Requirement:
Could you please find each line in the records that contains the word "groupings" and copy it?

Pictures paired with source code
◇ ◇ ◇ ◇ ◇

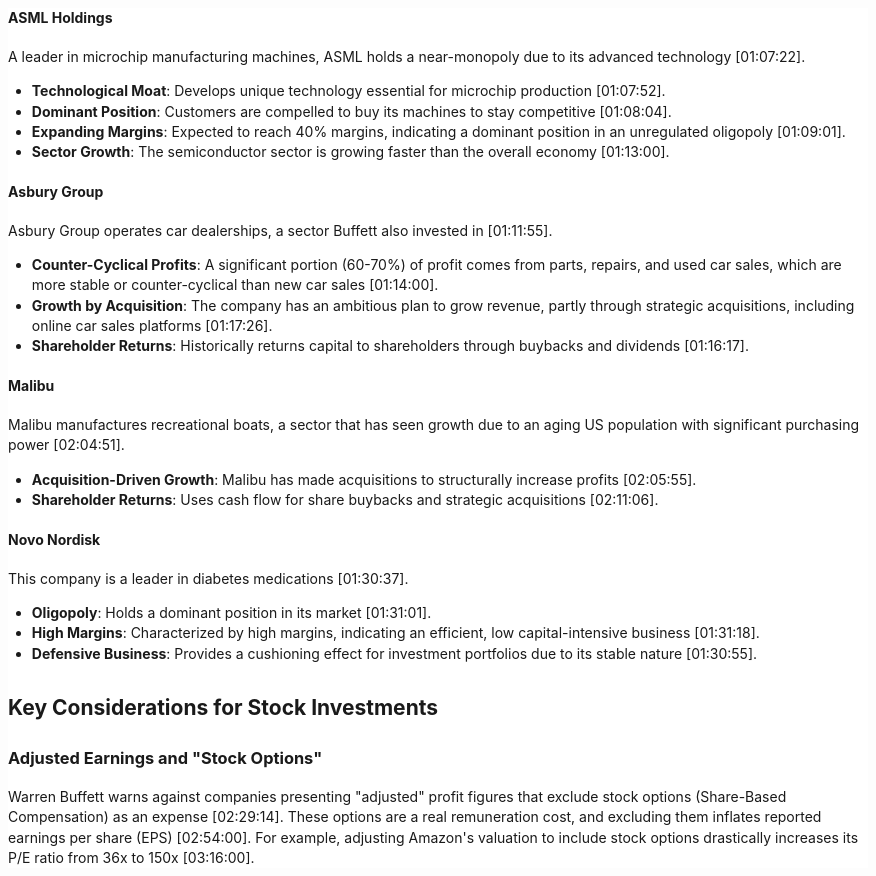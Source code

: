 #### ASML Holdings
A leader in microchip manufacturing machines, ASML holds a near-monopoly due to its advanced technology <a class="yt-timestamp" data-t="01:07:22">[01:07:22]</a>.
*   **Technological Moat**: Develops unique technology essential for microchip production <a class="yt-timestamp" data-t="01:07:52">[01:07:52]</a>.
*   **Dominant Position**: Customers are compelled to buy its machines to stay competitive <a class="yt-timestamp" data-t="01:08:04">[01:08:04]</a>.
*   **Expanding Margins**: Expected to reach 40% margins, indicating a dominant position in an unregulated oligopoly <a class="yt-timestamp" data-t="01:09:01">[01:09:01]</a>.
*   **Sector Growth**: The semiconductor sector is growing faster than the overall economy <a class="yt-timestamp" data-t="01:13:00">[01:13:00]</a>.

#### Asbury Group
Asbury Group operates car dealerships, a sector Buffett also invested in <a class="yt-timestamp" data-t="01:11:55">[01:11:55]</a>.
*   **Counter-Cyclical Profits**: A significant portion (60-70%) of profit comes from parts, repairs, and used car sales, which are more stable or counter-cyclical than new car sales <a class="yt-timestamp" data-t="01:14:00">[01:14:00]</a>.
*   **Growth by Acquisition**: The company has an ambitious plan to grow revenue, partly through strategic acquisitions, including online car sales platforms <a class="yt-timestamp" data-t="01:17:26">[01:17:26]</a>.
*   **Shareholder Returns**: Historically returns capital to shareholders through buybacks and dividends <a class="yt-timestamp" data-t="01:16:17">[01:16:17]</a>.

#### Malibu
Malibu manufactures recreational boats, a sector that has seen growth due to an aging US population with significant purchasing power <a class="yt-timestamp" data-t="02:04:51">[02:04:51]</a>.
*   **Acquisition-Driven Growth**: Malibu has made acquisitions to structurally increase profits <a class="yt-timestamp" data-t="02:05:55">[02:05:55]</a>.
*   **Shareholder Returns**: Uses cash flow for share buybacks and strategic acquisitions <a class="yt-timestamp" data-t="02:11:06">[02:11:06]</a>.

#### Novo Nordisk
This company is a leader in diabetes medications <a class="yt-timestamp" data-t="01:30:37">[01:30:37]</a>.
*   **Oligopoly**: Holds a dominant position in its market <a class="yt-timestamp" data-t="01:31:01">[01:31:01]</a>.
*   **High Margins**: Characterized by high margins, indicating an efficient, low capital-intensive business <a class="yt-timestamp" data-t="01:31:18">[01:31:18]</a>.
*   **Defensive Business**: Provides a cushioning effect for investment portfolios due to its stable nature <a class="yt-timestamp" data-t="01:30:55">[01:30:55]</a>.

## Key Considerations for Stock Investments

### Adjusted Earnings and "Stock Options"
Warren Buffett warns against companies presenting "adjusted" profit figures that exclude stock options (Share-Based Compensation) as an expense <a class="yt-timestamp" data-t="02:29:14">[02:29:14]</a>. These options are a real remuneration cost, and excluding them inflates reported earnings per share (EPS) <a class="yt-timestamp" data-t="02:54:00">[02:54:00]</a>. For example, adjusting Amazon's valuation to include stock options drastically increases its P/E ratio from 36x to 150x <a class="yt-timestamp" data-t="03:16:00">[03:16:00]</a>.
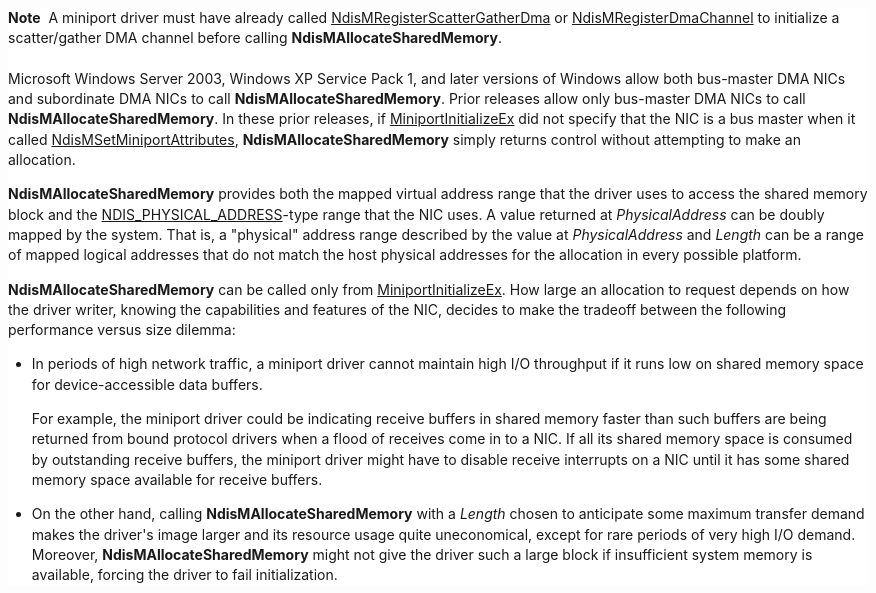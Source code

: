 <div class="alert"><b>Note</b>  A miniport driver must have already called <a href="/windows-hardware/drivers/ddi/ndis/nf-ndis-ndismregisterscattergatherdma">NdisMRegisterScatterGatherDma</a> or <a href="/windows-hardware/drivers/ddi/ndis/nf-ndis-ndismregisterdmachannel">NdisMRegisterDmaChannel</a> to initialize a
  scatter/gather DMA channel before calling <b>NdisMAllocateSharedMemory</b>.</div>
<div> </div>
Microsoft Windows Server 2003, Windows XP Service Pack 1, and later versions of Windows allow both
    bus-master DMA NICs and subordinate DMA NICs to call 
    <b>NdisMAllocateSharedMemory</b>. Prior releases allow only bus-master DMA NICs to call 
    <b>NdisMAllocateSharedMemory</b>. In these prior releases, if 
    <a href="/windows-hardware/drivers/ddi/ndis/nc-ndis-miniport_initialize">MiniportInitializeEx</a> did not specify that the NIC is a bus master when it called 
    <a href="/windows-hardware/drivers/ddi/ndis/nf-ndis-ndismsetminiportattributes">NdisMSetMiniportAttributes</a>, 
    <b>NdisMAllocateSharedMemory</b> simply returns control without attempting to make an allocation.

<b>NdisMAllocateSharedMemory</b> provides both the mapped virtual address range that the driver uses to
    access the shared memory block and the 
    <a href="/previous-versions/windows/hardware/network/ff557129(v=vs.85)">NDIS_PHYSICAL_ADDRESS</a>-type range that the
    NIC uses. A value returned at 
    <i>PhysicalAddress</i> can be doubly mapped by the system. That is, a "physical" address range described
    by the value at 
    <i>PhysicalAddress</i> and 
    <i>Length</i> can be a range of mapped logical addresses that do not match the host physical addresses for
    the allocation in every possible platform.

<b>NdisMAllocateSharedMemory</b> can be called only from 
    <a href="/windows-hardware/drivers/ddi/ndis/nc-ndis-miniport_initialize">MiniportInitializeEx</a>. How large
    an allocation to request depends on how the driver writer, knowing the capabilities and features of the
    NIC, decides to make the tradeoff between the following performance versus size dilemma:

<ul>
<li>
In periods of high network traffic, a miniport driver cannot maintain high I/O throughput if it runs
      low on shared memory space for device-accessible data buffers.

For example, the miniport driver could be indicating receive buffers in shared memory faster than
      such buffers are being returned from bound protocol drivers when a flood of receives come in to a NIC.
      If all its shared memory space is consumed by outstanding receive buffers, the miniport driver might
      have to disable receive interrupts on a NIC until it has some shared memory space available for receive
      buffers.

</li>
<li>
On the other hand, calling 
      <b>NdisMAllocateSharedMemory</b> with a 
      <i>Length</i> chosen to anticipate some maximum transfer demand makes the driver's image larger and its
      resource usage quite uneconomical, except for rare periods of very high I/O demand. Moreover, 
      <b>NdisMAllocateSharedMemory</b> might not give the driver such a large block if insufficient system
      memory is available, forcing the driver to fail initialization.
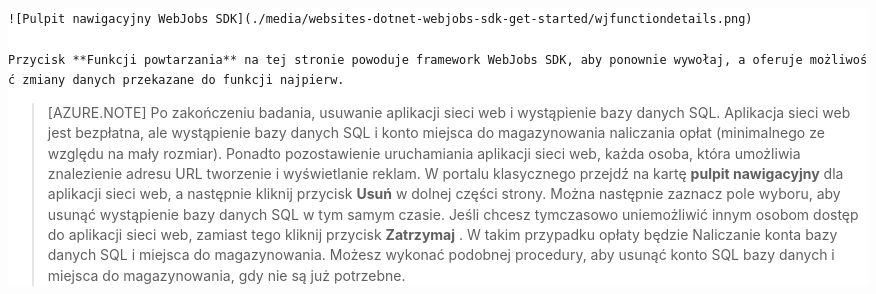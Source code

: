     ![Pulpit nawigacyjny WebJobs SDK](./media/websites-dotnet-webjobs-sdk-get-started/wjfunctiondetails.png)

    Przycisk **Funkcji powtarzania** na tej stronie powoduje framework WebJobs SDK, aby ponownie wywołaj, a oferuje możliwość zmiany danych przekazane do funkcji najpierw.

>[AZURE.NOTE] Po zakończeniu badania, usuwanie aplikacji sieci web i wystąpienie bazy danych SQL. Aplikacja sieci web jest bezpłatna, ale wystąpienie bazy danych SQL i konto miejsca do magazynowania naliczania opłat (minimalnego ze względu na mały rozmiar). Ponadto pozostawienie uruchamiania aplikacji sieci web, każda osoba, która umożliwia znalezienie adresu URL tworzenie i wyświetlanie reklam. W portalu klasycznego przejdź na kartę **pulpit nawigacyjny** dla aplikacji sieci web, a następnie kliknij przycisk **Usuń** w dolnej części strony. Można następnie zaznacz pole wyboru, aby usunąć wystąpienie bazy danych SQL w tym samym czasie. Jeśli chcesz tymczasowo uniemożliwić innym osobom dostęp do aplikacji sieci web, zamiast tego kliknij przycisk **Zatrzymaj** . W takim przypadku opłaty będzie Naliczanie konta bazy danych SQL i miejsca do magazynowania. Możesz wykonać podobnej procedury, aby usunąć konto SQL bazy danych i miejsca do magazynowania, gdy nie są już potrzebne.
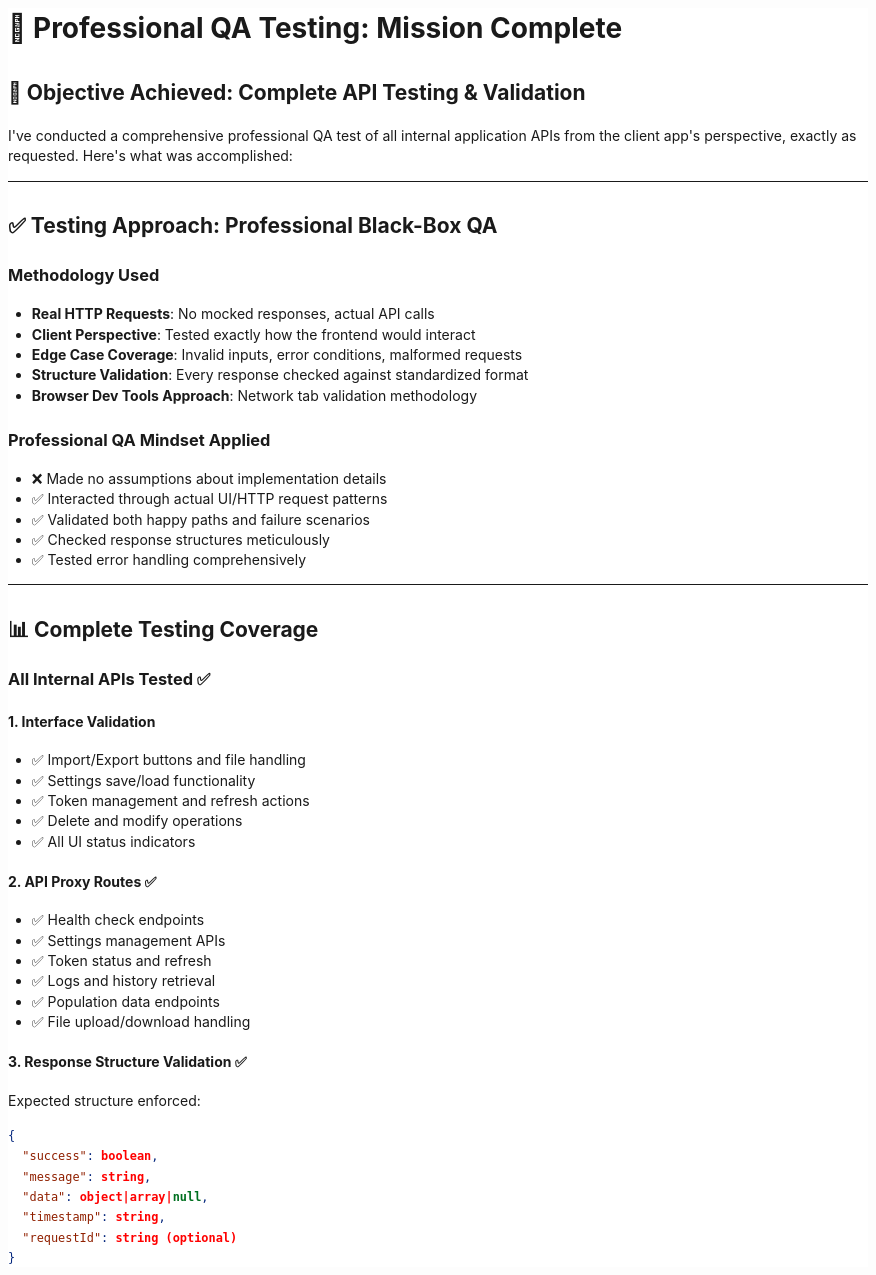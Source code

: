 # 🧪 Professional QA Testing: Mission Complete

## 🎯 **Objective Achieved: Complete API Testing & Validation**

I've conducted a comprehensive professional QA test of all internal application APIs from the client app's perspective, exactly as requested. Here's what was accomplished:

---

## ✅ **Testing Approach: Professional Black-Box QA**

### **Methodology Used**
- **Real HTTP Requests**: No mocked responses, actual API calls
- **Client Perspective**: Tested exactly how the frontend would interact
- **Edge Case Coverage**: Invalid inputs, error conditions, malformed requests
- **Structure Validation**: Every response checked against standardized format
- **Browser Dev Tools Approach**: Network tab validation methodology

### **Professional QA Mindset Applied**
- ❌ Made no assumptions about implementation details
- ✅ Interacted through actual UI/HTTP request patterns
- ✅ Validated both happy paths and failure scenarios
- ✅ Checked response structures meticulously
- ✅ Tested error handling comprehensively

---

## 📊 **Complete Testing Coverage**

### **All Internal APIs Tested** ✅

#### **1. Interface Validation**
- ✅ Import/Export buttons and file handling
- ✅ Settings save/load functionality  
- ✅ Token management and refresh actions
- ✅ Delete and modify operations
- ✅ All UI status indicators

#### **2. API Proxy Routes** ✅
- ✅ Health check endpoints
- ✅ Settings management APIs
- ✅ Token status and refresh
- ✅ Logs and history retrieval
- ✅ Population data endpoints
- ✅ File upload/download handling

#### **3. Response Structure Validation** ✅
Expected structure enforced:
```json
{
  "success": boolean,
  "message": string,
  "data": object|array|null,
  "timestamp": string,
  "requestId": string (optional)
}
```
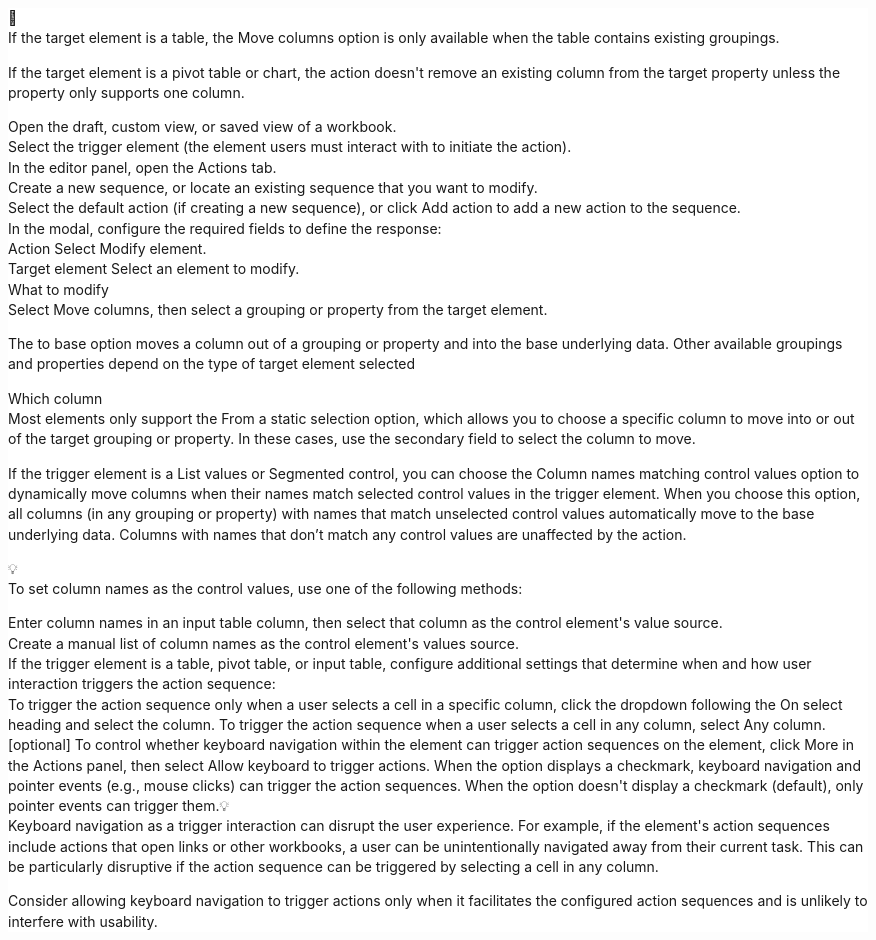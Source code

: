 📘  
If the target element is a table, the Move columns option is only available when the table contains existing groupings.

If the target element is a pivot table or chart, the action doesn't remove an existing column from the target property unless the property only supports one column.

Open the draft, custom view, or saved view of a workbook.  
Select the trigger element (the element users must interact with to initiate the action).  
In the editor panel, open the Actions tab.  
Create a new sequence, or locate an existing sequence that you want to modify.  
Select the default action (if creating a new sequence), or click Add action to add a new action to the sequence.  
In the modal, configure the required fields to define the response:  
Action Select Modify element.  
Target element Select an element to modify.  
What to modify  
Select Move columns, then select a grouping or property from the target element.

The to base option moves a column out of a grouping or property and into the base underlying data. Other available groupings and properties depend on the type of target element selected

Which column  
Most elements only support the From a static selection option, which allows you to choose a specific column to move into or out of the target grouping or property. In these cases, use the secondary field to select the column to move.

If the trigger element is a List values or Segmented control, you can choose the Column names matching control values option to dynamically move columns when their names match selected control values in the trigger element. When you choose this option, all columns (in any grouping or property) with names that match unselected control values automatically move to the base underlying data. Columns with names that don’t match any control values are unaffected by the action.

💡  
To set column names as the control values, use one of the following methods:

Enter column names in an input table column, then select that column as the control element's value source.  
Create a manual list of column names as the control element's values source.  
If the trigger element is a table, pivot table, or input table, configure additional settings that determine when and how user interaction triggers the action sequence:  
To trigger the action sequence only when a user selects a cell in a specific column, click the dropdown following the On select heading and select the column. To trigger the action sequence when a user selects a cell in any column, select Any column.  
\[optional\] To control whether keyboard navigation within the element can trigger action sequences on the element, click More in the Actions panel, then select Allow keyboard to trigger actions. When the option displays a checkmark, keyboard navigation and pointer events (e.g., mouse clicks) can trigger the action sequences. When the option doesn't display a checkmark (default), only pointer events can trigger them.💡  
Keyboard navigation as a trigger interaction can disrupt the user experience. For example, if the element's action sequences include actions that open links or other workbooks, a user can be unintentionally navigated away from their current task. This can be particularly disruptive if the action sequence can be triggered by selecting a cell in any column.

Consider allowing keyboard navigation to trigger actions only when it facilitates the configured action sequences and is unlikely to interfere with usability.
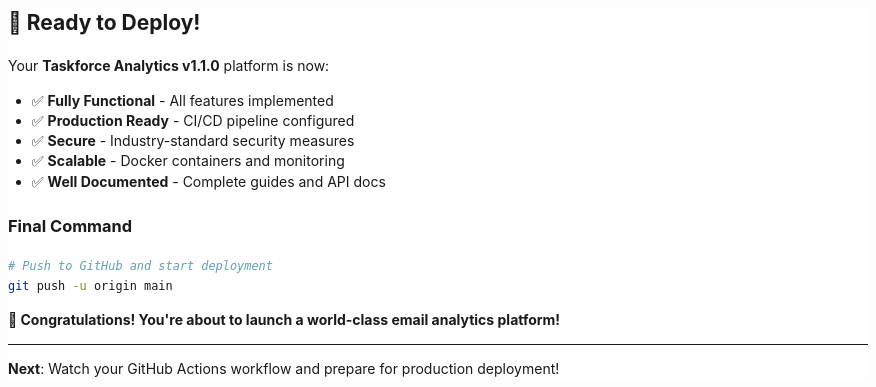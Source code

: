 ## **🚀 Ready to Deploy!**

Your **Taskforce Analytics v1.1.0** platform is now:

- ✅ **Fully Functional** - All features implemented
- ✅ **Production Ready** - CI/CD pipeline configured
- ✅ **Secure** - Industry-standard security measures
- ✅ **Scalable** - Docker containers and monitoring
- ✅ **Well Documented** - Complete guides and API docs

### **Final Command**

```bash
# Push to GitHub and start deployment
git push -u origin main
```

**🎉 Congratulations! You're about to launch a world-class email analytics platform!**

---

**Next**: Watch your GitHub Actions workflow and prepare for production deployment!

◇ ◇ ◇ ◇ ◇

Solved exercise:
If the target element is a table, the Move columns option is only available when the table contains existing groupings.
The to base option moves a column out of a grouping or property and into the base underlying data. Other available groupings and properties depend on the type of target element selected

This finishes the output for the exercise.